TASK DATA

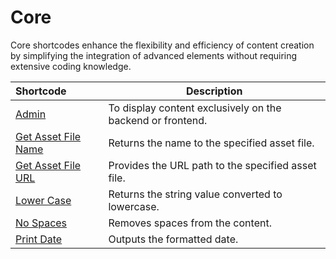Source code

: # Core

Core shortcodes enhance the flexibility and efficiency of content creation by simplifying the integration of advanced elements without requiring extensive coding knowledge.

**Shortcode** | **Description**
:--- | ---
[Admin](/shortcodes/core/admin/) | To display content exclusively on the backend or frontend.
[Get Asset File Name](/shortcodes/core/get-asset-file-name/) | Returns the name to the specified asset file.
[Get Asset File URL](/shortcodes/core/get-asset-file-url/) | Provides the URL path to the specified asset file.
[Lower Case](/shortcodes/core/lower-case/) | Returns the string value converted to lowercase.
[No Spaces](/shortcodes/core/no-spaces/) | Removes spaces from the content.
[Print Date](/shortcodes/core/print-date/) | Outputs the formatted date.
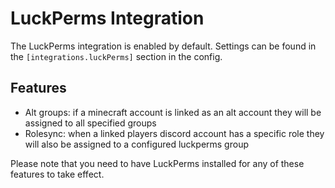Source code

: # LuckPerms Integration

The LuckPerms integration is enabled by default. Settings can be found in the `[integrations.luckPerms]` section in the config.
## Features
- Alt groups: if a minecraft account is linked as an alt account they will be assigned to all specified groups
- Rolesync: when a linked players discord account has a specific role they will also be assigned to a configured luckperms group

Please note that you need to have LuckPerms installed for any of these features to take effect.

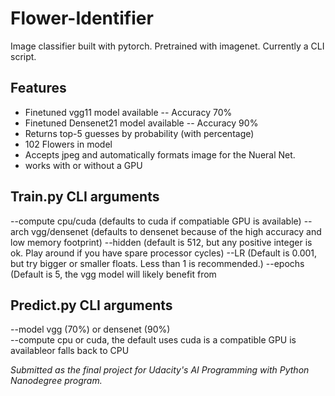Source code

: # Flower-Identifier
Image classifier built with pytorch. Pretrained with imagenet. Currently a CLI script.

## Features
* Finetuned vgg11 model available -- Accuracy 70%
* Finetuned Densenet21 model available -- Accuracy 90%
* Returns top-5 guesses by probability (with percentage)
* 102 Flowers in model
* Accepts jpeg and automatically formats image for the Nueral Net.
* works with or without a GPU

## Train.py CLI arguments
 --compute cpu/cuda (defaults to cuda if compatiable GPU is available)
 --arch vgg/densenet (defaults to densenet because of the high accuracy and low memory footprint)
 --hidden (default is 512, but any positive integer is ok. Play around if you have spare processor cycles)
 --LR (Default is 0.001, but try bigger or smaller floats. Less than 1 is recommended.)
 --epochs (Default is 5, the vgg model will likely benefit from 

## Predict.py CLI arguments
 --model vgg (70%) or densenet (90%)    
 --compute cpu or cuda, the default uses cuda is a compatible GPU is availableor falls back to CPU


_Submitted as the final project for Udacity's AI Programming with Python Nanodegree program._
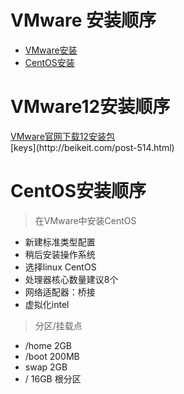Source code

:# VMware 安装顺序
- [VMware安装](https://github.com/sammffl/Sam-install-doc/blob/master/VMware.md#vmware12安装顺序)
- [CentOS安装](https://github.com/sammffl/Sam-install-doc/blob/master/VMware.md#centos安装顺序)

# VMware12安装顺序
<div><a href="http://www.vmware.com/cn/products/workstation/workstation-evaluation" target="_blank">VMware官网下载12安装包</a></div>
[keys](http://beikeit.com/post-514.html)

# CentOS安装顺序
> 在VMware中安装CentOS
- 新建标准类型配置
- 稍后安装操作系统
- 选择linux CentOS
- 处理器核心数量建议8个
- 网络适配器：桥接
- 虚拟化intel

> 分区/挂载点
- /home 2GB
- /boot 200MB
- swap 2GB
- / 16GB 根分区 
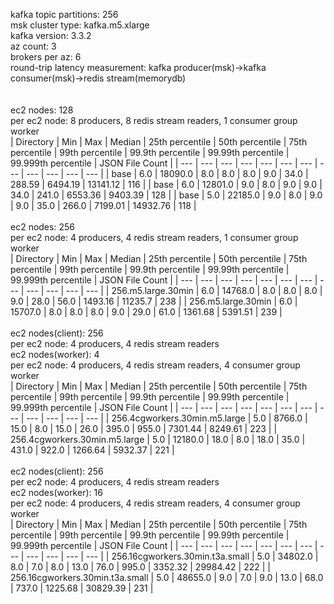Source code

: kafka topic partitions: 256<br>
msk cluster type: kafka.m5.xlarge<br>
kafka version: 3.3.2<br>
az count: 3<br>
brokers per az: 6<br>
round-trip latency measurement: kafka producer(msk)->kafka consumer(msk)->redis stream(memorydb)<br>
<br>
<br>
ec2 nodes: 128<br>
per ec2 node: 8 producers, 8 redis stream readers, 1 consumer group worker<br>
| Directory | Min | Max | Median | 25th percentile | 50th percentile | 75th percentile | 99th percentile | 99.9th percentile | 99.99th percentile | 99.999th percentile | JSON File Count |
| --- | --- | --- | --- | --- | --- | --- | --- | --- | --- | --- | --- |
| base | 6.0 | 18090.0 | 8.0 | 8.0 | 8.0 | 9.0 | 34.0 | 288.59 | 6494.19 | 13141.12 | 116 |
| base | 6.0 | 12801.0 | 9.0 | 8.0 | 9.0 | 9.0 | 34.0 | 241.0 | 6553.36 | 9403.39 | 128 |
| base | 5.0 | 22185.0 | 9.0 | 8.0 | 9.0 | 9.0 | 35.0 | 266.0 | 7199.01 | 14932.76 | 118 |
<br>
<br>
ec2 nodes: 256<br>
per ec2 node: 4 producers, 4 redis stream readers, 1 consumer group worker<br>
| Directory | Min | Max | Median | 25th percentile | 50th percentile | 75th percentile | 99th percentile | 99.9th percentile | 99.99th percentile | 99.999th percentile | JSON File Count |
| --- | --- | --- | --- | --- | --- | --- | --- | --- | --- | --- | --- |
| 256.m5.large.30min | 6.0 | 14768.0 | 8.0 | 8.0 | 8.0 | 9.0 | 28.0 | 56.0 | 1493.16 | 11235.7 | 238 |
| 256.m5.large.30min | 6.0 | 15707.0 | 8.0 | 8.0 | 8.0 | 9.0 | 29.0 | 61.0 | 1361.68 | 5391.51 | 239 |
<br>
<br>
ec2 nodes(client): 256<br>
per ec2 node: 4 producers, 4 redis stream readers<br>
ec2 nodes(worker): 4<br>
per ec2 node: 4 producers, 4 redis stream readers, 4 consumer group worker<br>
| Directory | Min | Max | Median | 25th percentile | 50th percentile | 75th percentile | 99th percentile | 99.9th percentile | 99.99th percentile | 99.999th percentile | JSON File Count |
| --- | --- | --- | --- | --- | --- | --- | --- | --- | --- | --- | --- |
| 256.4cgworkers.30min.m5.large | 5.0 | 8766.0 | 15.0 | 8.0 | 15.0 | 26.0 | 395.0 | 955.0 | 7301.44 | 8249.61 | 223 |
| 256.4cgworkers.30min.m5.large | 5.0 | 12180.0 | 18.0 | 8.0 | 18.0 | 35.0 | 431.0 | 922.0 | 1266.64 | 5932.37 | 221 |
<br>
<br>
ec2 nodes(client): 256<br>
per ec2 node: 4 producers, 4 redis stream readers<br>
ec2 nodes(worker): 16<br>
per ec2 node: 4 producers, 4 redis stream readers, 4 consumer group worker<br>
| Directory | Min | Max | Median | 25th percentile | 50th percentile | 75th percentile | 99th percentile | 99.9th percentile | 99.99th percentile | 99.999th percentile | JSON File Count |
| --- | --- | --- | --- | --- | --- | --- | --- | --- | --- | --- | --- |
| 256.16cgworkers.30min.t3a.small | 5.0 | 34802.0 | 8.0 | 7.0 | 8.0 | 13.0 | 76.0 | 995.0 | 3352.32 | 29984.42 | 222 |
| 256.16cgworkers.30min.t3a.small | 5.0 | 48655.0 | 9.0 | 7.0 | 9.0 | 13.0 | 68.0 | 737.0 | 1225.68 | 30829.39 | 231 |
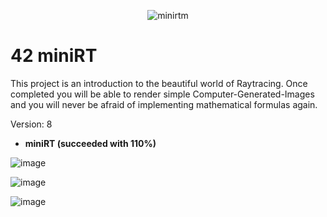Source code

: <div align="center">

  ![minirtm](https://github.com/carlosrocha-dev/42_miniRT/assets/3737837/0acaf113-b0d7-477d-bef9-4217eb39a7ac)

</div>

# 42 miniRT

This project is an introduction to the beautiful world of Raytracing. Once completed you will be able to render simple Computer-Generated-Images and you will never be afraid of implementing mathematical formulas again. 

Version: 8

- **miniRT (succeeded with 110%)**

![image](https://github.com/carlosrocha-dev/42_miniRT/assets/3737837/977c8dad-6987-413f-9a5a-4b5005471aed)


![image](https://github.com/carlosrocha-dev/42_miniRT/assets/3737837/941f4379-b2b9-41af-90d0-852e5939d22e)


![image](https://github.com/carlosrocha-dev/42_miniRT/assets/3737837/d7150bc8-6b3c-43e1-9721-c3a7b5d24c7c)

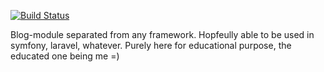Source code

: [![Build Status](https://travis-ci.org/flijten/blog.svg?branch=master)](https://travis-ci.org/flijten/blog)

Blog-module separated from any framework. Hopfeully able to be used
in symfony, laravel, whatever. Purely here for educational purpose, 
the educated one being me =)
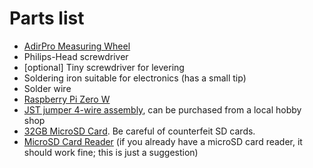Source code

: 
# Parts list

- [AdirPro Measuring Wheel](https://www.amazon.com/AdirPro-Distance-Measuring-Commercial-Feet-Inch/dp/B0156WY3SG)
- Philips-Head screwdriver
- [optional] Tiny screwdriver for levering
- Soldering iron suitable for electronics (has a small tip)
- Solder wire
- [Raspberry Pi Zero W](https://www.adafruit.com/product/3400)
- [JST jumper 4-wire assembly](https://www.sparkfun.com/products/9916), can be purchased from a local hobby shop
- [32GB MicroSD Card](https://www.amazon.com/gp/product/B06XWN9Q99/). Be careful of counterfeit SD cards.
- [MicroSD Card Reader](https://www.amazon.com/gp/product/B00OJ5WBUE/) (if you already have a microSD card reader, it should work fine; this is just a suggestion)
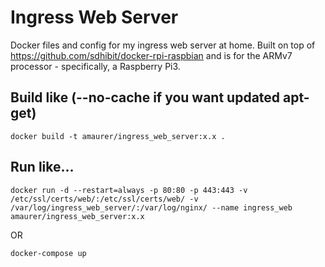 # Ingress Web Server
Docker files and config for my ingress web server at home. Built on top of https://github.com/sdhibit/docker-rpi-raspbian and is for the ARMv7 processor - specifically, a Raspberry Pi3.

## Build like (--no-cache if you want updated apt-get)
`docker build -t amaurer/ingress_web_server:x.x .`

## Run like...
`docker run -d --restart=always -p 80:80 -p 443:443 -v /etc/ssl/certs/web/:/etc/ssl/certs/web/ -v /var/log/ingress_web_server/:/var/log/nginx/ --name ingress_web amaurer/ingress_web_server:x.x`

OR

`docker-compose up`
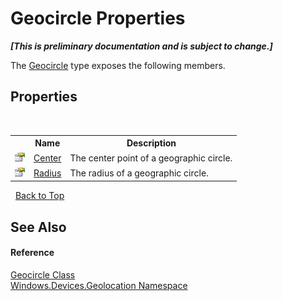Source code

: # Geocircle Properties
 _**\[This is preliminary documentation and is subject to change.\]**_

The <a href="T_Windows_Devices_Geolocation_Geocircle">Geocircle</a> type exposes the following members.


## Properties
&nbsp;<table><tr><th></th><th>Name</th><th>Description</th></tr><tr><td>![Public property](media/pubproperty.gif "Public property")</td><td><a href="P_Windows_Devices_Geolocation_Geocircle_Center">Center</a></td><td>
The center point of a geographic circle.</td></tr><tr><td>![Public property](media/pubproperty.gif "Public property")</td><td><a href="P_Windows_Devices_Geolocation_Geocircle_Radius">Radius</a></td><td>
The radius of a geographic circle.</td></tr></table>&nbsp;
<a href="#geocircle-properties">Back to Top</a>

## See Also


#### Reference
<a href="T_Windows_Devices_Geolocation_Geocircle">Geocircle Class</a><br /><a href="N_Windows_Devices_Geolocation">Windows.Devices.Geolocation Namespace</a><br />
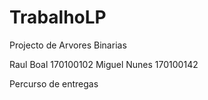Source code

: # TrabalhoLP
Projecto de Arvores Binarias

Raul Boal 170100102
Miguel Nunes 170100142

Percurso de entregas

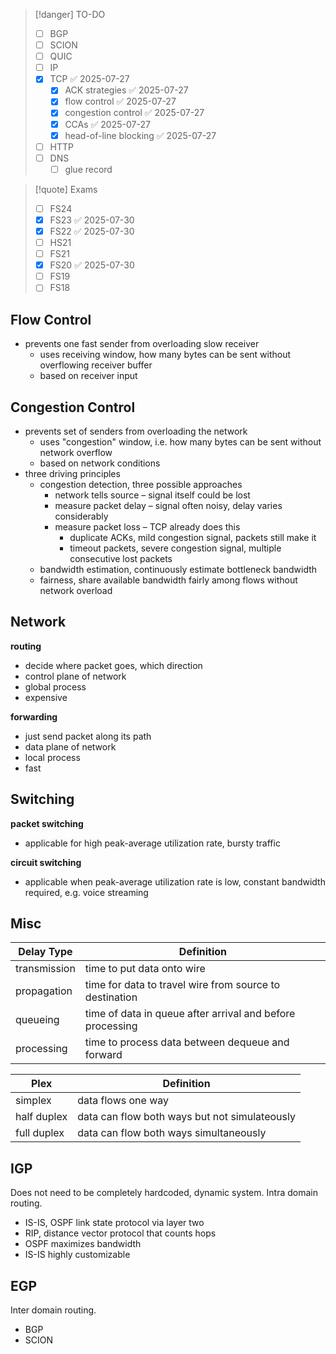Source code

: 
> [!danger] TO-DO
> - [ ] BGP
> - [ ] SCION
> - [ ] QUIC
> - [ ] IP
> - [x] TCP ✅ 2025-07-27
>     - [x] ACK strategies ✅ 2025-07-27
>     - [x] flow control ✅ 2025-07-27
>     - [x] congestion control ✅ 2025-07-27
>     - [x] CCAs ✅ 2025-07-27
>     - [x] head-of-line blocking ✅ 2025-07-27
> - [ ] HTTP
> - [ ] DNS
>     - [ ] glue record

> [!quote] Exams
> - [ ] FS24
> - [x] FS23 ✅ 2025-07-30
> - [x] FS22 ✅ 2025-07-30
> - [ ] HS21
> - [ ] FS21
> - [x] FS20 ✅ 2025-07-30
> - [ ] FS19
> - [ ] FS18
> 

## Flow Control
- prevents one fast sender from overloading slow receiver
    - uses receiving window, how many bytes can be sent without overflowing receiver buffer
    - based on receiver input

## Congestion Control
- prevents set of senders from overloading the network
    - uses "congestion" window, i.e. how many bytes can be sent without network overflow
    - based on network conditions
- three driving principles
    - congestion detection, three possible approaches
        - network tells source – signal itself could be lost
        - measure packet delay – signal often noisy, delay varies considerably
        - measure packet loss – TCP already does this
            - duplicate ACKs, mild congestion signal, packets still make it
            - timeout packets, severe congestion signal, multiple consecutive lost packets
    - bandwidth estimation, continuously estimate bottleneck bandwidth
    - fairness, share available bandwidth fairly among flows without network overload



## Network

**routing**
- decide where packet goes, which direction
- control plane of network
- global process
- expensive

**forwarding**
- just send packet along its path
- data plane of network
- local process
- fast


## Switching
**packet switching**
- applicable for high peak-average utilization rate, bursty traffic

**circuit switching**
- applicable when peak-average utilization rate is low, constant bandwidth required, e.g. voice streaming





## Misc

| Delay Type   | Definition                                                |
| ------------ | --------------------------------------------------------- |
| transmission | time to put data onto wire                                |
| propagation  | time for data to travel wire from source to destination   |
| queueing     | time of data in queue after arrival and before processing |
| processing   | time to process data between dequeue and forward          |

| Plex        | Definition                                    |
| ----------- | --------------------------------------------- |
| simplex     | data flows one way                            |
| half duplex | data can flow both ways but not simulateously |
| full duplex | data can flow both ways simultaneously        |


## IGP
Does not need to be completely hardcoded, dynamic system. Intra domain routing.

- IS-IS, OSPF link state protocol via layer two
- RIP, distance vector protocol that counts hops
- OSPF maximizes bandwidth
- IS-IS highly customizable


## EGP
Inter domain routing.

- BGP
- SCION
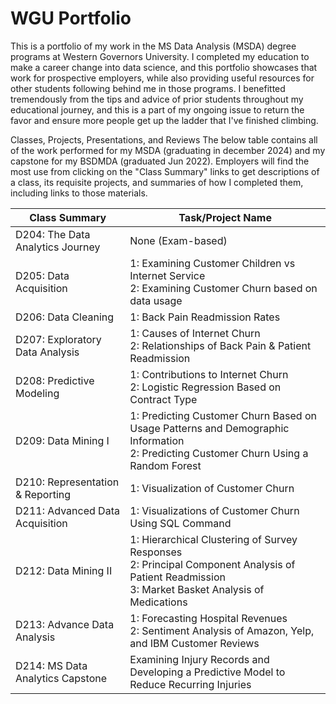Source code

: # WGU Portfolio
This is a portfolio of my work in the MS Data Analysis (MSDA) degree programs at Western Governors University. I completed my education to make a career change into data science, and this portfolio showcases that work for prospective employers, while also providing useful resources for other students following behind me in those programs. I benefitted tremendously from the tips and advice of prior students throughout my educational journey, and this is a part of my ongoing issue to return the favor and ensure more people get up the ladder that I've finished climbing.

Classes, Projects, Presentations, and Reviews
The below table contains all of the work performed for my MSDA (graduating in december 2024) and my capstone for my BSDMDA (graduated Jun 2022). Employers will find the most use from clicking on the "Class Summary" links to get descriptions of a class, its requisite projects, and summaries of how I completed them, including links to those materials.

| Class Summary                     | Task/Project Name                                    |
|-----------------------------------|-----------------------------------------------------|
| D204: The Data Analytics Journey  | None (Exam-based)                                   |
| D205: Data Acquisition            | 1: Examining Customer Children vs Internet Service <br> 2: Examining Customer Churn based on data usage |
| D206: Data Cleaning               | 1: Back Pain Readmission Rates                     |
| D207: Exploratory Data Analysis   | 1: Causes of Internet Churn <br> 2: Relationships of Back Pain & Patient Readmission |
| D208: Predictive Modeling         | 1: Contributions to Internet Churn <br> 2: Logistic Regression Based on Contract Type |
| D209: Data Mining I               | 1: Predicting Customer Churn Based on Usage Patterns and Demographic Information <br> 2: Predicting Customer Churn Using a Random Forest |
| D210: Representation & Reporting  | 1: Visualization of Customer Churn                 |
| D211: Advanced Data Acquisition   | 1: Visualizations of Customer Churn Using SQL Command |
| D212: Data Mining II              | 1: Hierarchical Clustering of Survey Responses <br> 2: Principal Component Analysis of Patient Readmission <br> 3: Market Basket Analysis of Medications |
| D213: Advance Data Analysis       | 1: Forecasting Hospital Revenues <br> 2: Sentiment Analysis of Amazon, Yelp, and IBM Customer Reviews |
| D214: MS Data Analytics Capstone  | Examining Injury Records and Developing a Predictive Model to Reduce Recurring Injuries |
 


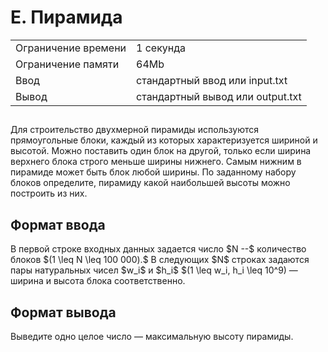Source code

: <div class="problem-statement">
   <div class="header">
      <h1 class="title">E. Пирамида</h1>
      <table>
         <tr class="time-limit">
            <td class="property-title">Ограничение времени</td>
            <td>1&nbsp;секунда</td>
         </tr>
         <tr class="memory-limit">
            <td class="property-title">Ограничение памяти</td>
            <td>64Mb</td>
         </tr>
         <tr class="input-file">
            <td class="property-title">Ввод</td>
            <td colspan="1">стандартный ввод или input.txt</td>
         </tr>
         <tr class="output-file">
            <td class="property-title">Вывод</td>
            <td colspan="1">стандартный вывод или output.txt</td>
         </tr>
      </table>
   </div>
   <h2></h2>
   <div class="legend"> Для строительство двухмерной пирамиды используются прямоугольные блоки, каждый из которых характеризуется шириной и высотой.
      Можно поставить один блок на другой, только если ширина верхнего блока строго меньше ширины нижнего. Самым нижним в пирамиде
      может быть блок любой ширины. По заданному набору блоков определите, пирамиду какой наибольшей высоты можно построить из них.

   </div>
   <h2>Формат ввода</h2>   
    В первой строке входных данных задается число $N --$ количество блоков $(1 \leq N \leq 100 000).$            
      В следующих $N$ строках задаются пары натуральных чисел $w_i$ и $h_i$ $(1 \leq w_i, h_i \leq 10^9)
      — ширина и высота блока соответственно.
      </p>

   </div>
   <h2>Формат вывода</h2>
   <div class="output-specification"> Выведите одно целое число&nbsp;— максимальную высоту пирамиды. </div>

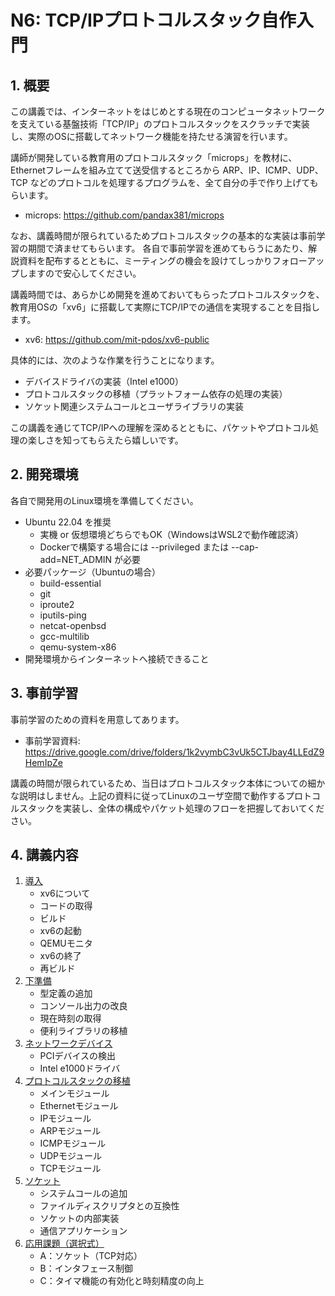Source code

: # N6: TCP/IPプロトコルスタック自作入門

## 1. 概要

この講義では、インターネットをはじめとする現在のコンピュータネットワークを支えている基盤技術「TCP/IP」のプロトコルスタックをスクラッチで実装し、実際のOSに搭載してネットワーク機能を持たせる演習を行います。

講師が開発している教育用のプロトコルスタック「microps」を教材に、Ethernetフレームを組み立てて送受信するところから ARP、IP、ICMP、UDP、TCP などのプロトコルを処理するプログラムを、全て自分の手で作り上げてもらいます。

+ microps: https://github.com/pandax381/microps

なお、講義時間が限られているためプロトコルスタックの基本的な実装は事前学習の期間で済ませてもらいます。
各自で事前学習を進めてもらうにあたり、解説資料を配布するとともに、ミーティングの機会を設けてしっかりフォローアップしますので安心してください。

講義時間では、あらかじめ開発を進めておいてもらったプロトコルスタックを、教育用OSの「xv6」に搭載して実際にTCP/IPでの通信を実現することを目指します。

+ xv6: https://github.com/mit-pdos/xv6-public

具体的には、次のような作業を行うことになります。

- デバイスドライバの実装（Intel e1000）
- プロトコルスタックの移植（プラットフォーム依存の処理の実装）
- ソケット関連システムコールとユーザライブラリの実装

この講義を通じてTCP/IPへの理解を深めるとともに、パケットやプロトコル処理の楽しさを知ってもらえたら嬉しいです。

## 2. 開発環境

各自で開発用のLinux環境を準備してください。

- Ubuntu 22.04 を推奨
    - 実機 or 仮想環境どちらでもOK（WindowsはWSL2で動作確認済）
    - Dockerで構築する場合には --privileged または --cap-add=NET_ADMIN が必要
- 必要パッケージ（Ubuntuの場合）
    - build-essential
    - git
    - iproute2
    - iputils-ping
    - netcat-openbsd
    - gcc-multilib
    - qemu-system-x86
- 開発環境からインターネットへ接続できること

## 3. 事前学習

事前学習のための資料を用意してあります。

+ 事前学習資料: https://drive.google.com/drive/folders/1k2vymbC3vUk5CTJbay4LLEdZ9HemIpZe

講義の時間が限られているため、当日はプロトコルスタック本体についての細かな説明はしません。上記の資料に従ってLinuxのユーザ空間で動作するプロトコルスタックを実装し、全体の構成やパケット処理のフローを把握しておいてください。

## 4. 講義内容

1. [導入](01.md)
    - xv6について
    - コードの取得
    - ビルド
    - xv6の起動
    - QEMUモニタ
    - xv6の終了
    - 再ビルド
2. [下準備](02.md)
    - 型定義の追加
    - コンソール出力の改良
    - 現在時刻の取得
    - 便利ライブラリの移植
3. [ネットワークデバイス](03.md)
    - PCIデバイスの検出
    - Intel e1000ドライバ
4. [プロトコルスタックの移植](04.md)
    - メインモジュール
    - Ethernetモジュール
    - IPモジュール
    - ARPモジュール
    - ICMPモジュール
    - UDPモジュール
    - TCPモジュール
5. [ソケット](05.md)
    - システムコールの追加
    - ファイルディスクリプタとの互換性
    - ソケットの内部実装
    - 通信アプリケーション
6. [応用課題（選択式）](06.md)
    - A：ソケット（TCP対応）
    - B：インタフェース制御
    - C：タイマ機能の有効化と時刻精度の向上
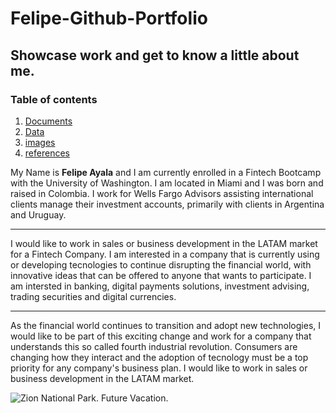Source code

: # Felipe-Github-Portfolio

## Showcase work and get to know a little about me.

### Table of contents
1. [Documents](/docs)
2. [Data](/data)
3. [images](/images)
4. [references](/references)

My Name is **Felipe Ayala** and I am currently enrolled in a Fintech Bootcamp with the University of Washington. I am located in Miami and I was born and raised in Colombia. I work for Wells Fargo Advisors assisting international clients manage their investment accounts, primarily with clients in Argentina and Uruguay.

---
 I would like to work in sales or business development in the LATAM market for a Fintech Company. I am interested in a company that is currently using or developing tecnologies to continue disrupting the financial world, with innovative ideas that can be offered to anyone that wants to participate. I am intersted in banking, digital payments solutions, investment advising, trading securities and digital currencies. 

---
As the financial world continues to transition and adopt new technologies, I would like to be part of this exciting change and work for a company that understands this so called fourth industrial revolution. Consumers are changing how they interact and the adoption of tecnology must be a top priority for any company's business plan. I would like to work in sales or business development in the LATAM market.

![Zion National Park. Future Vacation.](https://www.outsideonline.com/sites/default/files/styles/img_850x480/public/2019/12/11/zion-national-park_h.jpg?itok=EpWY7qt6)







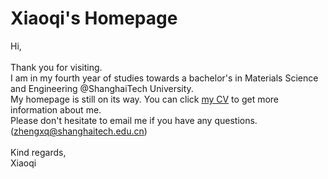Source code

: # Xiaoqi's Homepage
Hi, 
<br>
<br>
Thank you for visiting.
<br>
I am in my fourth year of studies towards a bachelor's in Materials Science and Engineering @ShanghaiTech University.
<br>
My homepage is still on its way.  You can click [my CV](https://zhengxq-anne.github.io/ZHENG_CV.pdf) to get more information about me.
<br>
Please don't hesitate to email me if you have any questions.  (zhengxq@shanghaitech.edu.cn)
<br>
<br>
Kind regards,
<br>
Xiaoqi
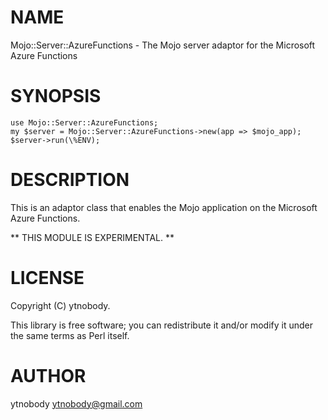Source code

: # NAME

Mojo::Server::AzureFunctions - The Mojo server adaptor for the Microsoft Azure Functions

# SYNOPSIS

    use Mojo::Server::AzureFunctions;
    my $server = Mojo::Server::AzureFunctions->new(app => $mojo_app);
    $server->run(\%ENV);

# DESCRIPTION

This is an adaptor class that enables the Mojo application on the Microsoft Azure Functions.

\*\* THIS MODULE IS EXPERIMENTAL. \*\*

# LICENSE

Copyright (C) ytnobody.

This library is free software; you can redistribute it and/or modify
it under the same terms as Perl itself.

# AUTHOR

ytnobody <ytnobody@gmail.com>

WHAT TO DO
Your reply is one number: how many lines of the records above contain the word "Felipe".

TASK ANSWER
2